Pityriasis rubra pilaris is a rare chronic disorder that causes hyperkeratotic yellowing of the palms and soles and red follicular papules that merge to form red-orange scaling plaques and confluent areas of erythema with islands of normal skin between lesions.

The cause of pityriasis rubra pilaris is unknown.

The 2 most common forms of the disorder are

  • Juvenile classic (characterized by autosomal dominant inheritance and childhood onset)

  • Adult classic (characterized by no apparent inheritance and adult onset)

Atypical (nonclassic) forms exist in both age groups. Sunlight, HIV or another infection, minor trauma, or an autoimmune disorder may trigger a flare-up.

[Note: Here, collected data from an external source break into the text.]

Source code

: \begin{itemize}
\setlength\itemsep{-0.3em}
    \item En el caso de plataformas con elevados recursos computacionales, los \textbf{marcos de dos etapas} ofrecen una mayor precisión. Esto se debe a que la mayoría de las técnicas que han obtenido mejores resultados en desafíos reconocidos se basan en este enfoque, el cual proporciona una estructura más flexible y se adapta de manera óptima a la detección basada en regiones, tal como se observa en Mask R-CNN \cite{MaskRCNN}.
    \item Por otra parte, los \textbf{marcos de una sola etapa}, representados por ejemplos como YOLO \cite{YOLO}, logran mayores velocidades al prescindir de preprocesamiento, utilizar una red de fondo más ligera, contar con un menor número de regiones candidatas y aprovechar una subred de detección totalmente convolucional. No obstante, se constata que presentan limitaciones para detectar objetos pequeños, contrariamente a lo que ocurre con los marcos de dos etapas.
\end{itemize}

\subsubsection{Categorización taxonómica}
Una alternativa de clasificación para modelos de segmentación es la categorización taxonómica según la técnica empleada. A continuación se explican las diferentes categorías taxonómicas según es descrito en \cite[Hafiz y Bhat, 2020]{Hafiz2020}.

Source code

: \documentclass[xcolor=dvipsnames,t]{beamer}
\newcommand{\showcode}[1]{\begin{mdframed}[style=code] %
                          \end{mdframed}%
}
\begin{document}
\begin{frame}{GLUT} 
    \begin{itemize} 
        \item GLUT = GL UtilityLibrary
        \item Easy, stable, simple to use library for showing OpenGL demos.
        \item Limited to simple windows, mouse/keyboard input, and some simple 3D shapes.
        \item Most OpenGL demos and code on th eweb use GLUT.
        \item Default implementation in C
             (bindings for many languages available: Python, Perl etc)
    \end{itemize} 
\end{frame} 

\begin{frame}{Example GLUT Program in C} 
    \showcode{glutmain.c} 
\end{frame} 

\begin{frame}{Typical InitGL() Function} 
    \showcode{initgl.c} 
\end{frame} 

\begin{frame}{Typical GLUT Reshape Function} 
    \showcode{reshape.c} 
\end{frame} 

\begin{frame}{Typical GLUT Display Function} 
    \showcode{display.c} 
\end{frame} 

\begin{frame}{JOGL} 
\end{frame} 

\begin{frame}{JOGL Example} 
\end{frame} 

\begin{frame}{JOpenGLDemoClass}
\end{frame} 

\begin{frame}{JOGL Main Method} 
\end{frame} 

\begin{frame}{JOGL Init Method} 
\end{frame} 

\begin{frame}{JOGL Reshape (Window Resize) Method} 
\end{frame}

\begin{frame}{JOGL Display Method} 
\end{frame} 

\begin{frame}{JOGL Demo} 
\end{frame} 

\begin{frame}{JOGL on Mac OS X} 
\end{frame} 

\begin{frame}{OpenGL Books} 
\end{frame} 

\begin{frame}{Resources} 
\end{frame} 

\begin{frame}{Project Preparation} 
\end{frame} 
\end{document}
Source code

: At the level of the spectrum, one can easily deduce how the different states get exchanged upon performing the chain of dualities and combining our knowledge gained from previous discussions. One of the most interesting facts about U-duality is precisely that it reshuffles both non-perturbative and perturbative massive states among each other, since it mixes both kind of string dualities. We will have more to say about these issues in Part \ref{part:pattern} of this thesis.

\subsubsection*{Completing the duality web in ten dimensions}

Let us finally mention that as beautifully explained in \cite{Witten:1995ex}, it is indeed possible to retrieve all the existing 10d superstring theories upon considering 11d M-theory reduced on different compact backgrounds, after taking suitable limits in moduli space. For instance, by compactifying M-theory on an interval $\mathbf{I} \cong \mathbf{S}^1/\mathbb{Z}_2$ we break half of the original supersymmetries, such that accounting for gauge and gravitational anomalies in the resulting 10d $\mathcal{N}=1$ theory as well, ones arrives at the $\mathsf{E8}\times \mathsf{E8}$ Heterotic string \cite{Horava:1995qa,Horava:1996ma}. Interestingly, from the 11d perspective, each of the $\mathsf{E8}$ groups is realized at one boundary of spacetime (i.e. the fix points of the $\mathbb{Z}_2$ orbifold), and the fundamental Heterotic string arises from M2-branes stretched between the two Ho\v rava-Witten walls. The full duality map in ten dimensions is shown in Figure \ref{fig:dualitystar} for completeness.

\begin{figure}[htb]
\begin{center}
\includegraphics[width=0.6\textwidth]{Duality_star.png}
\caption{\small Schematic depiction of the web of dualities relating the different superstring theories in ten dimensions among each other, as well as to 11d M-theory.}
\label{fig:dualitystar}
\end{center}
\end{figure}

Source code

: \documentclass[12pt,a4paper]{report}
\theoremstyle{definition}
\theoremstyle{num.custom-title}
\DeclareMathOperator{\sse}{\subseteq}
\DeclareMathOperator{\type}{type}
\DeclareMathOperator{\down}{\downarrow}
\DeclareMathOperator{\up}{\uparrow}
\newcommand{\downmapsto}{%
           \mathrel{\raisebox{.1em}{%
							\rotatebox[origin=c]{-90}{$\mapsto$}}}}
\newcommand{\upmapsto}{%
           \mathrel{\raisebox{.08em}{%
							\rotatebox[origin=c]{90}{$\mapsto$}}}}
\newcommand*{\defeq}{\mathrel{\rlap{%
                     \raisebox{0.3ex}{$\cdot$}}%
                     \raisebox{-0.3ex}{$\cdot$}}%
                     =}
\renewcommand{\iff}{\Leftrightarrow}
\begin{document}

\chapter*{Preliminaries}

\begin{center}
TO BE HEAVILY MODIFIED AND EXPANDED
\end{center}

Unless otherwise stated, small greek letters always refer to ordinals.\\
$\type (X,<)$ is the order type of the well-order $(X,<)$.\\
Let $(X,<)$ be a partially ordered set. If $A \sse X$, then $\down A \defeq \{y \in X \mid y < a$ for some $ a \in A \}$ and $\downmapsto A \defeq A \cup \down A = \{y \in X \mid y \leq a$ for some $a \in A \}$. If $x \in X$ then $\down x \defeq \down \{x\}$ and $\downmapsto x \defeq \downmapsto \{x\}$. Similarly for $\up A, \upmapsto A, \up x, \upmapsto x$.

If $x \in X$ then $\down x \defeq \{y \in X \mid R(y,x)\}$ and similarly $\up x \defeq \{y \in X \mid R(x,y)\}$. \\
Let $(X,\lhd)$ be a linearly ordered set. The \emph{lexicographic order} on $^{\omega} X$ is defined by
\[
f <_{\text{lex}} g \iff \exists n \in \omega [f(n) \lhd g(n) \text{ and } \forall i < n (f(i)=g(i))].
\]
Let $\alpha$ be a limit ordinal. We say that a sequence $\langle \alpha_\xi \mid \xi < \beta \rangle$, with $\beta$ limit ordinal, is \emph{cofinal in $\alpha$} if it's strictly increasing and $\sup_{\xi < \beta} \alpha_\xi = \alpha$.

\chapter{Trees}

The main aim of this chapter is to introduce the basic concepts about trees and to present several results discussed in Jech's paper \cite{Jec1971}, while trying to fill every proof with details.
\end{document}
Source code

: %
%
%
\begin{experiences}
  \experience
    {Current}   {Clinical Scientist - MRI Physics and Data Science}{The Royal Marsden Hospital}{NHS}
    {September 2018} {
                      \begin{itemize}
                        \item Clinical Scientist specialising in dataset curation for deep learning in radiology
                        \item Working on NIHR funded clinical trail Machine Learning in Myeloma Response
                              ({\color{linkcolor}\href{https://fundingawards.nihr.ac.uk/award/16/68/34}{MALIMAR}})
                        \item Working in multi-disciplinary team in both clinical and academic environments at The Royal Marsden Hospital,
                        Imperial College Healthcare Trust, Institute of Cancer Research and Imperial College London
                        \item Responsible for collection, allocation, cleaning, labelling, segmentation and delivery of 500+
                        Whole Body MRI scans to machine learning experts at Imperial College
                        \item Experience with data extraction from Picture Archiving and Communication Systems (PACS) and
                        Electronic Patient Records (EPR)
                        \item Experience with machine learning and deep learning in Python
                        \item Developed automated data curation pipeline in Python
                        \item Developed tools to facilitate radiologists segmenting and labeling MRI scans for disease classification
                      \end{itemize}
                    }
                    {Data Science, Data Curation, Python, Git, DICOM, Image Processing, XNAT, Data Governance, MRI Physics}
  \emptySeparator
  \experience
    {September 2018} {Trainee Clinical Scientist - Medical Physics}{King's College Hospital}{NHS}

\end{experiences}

Diagnosis is by clinical appearance and may be supported by biopsy.

Differential diagnosis includes seborrheic dermatitis (in children) and psoriasis when disease occurs on the scalp, elbows, and knees.


  • Symptom relief (eg, with emollients, topical lactic acid and topical corticosteroids, or oral retinoids)

Treatment is exceedingly difficult and empiric. The disorder may be ameliorated but almost never cured; classic forms of the disorder resolve slowly over 3 yr, whereas nonclassic forms persist. Scaling may be reduced with emollients or 12% lactic acid under occlusive dressing, followed by topical corticosteroids. Oral vitamin A may be effective. Oral acitretin (a retinoid) or methotrexate is an option when a patient is resistant to topical treatment. Other less common oral drugs include cyclosporine, azathioprine, and corticosteroids.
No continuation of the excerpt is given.